-- About this exercise --
In the entries below, find the lines with the word "新增清理报告" and copy them.

-- Supplied records --
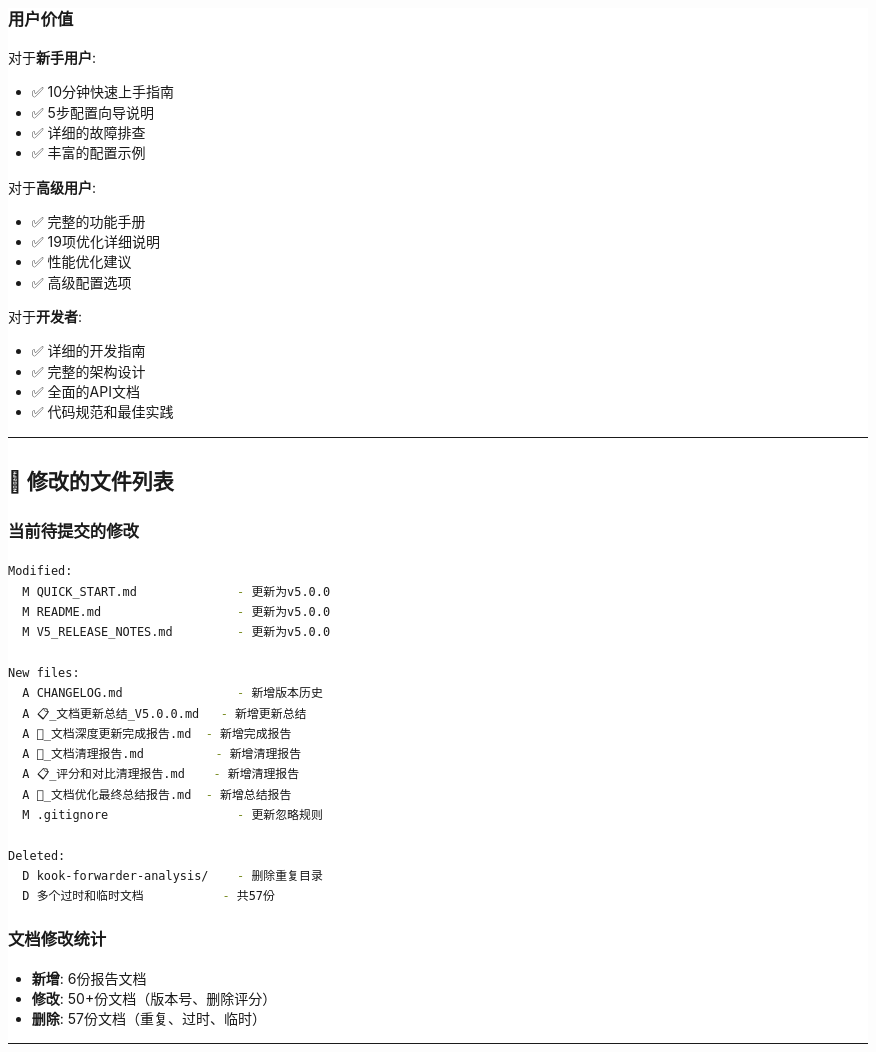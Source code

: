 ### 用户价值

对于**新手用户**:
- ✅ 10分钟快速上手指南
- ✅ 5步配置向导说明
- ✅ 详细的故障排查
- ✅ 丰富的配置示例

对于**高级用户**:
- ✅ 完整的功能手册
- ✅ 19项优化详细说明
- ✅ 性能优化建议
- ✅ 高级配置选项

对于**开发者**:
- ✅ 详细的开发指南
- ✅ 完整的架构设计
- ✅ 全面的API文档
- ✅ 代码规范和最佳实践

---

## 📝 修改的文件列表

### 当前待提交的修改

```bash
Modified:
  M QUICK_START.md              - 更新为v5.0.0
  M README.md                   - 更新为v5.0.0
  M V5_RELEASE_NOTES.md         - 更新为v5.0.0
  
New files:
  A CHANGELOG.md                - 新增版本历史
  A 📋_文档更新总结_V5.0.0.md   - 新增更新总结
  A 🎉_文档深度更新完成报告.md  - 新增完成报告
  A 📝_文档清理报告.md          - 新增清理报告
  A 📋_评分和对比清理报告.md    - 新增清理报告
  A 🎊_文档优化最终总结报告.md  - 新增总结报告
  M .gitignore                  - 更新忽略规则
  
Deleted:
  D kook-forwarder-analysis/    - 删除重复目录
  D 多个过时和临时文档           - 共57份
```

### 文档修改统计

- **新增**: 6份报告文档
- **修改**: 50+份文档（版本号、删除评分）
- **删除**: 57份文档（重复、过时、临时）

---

-- Solution to the exercise --
  A 📝_文档清理报告.md          - 新增清理报告
  A 📋_评分和对比清理报告.md    - 新增清理报告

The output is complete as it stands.